Roman groans, slides down in the chair a little, his head hitting the top rail, the tan plush pillowing him, and he looks like a kid waiting for his father to finish his business meeting. Which is maybe all Roman really is anyway, at his core. “Do we have to do that inane bullshit? Everyone was great, I can’t wait to spend more time with them, blah blah fucking blah?”

“Take out the blah blahs and we have our sound bite,” she says, fingers curving over the top of the clipboard, pushing it down against her lap. “Why did you come on this show, Roman?” she asks, and maybe it’s the first time she’s said his name out loud because his eyebrow lifts just so.

“Because Daddy dearest wants to rehabilitate my image,” he says, pushing himself back up to almost a normal posture, though his shoulders still slouch. Maybe they do that regardless.

“You don’t care about that, though,” Gerri says. It’s a guess, but she’s spent enough time with him, read enough articles about him, stuffed in a file folder that was handed to her when he was announced as the next lead in the franchise.
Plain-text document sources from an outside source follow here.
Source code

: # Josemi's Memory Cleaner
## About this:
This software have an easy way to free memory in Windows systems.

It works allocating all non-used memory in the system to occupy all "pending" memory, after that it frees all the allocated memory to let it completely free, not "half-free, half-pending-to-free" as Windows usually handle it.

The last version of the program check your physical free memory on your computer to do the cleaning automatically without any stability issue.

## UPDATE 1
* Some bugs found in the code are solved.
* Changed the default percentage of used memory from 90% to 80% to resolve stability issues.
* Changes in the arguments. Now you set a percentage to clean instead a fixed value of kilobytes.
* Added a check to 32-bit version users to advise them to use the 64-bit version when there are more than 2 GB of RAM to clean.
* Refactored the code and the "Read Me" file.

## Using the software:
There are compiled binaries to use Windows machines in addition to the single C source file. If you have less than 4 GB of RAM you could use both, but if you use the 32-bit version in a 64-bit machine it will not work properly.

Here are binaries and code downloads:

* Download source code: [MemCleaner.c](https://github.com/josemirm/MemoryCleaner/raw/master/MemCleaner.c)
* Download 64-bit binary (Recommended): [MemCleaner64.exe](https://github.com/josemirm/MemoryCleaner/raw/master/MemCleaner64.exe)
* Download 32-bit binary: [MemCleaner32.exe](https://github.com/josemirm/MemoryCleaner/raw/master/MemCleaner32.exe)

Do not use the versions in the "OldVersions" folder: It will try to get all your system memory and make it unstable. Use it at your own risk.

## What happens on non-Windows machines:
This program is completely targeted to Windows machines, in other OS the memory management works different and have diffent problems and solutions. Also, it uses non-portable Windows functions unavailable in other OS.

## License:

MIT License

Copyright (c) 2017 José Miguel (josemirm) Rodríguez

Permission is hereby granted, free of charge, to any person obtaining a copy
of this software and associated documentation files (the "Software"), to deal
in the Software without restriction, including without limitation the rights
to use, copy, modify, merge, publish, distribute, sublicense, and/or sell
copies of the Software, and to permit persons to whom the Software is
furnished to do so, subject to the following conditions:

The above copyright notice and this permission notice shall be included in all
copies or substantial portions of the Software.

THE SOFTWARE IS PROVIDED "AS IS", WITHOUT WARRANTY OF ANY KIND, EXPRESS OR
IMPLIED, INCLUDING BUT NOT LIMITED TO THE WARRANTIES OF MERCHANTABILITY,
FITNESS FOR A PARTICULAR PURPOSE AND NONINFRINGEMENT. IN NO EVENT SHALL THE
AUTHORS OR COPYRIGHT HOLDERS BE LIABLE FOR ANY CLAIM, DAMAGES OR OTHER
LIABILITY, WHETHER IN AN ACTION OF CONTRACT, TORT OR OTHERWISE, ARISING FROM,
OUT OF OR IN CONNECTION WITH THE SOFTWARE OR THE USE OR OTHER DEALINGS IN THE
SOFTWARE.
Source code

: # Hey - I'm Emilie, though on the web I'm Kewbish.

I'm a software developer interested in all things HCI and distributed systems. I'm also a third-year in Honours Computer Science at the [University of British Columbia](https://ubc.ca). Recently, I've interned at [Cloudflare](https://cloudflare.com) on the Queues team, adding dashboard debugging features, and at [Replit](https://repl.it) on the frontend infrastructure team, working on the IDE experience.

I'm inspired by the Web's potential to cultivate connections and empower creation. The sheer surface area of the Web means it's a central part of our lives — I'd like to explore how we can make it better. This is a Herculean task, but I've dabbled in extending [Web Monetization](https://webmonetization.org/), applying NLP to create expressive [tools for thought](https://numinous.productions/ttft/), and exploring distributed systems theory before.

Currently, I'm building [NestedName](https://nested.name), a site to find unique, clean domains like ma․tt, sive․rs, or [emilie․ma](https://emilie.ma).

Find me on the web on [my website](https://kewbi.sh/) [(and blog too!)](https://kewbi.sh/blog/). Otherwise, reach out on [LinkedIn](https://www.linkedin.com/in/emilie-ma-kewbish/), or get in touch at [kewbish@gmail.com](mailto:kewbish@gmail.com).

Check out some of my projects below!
Image is something that has never been particularly important to him. “You could’ve gone to a food kitchen and doled out ladles of soup. Why this?”

Roman rolls his eyes and she knows that she must be close. “Okay,” he huffs. “Cameras rolling?” Gerri nods, and he arranges his face in a way that makes him look marginally less greasy and jaded, and when he speaks, his voice is full of false optimism and hope, and it’s like he’s Leave It to fucking Beaver. “It was swell meeting everyone tonight, just an absolute kick in the pants. I’m looking forward to spending more time with everyone this evening, and I just can’t wait to learn more about each one of them!” He’s one “gee willikers” away from being an extra in The Music Man.

“We’ll do our best to edit out the sarcasm,” she says, because every word was gilded with irony, but it might be the best they can do. “Is there anyone who stood out?”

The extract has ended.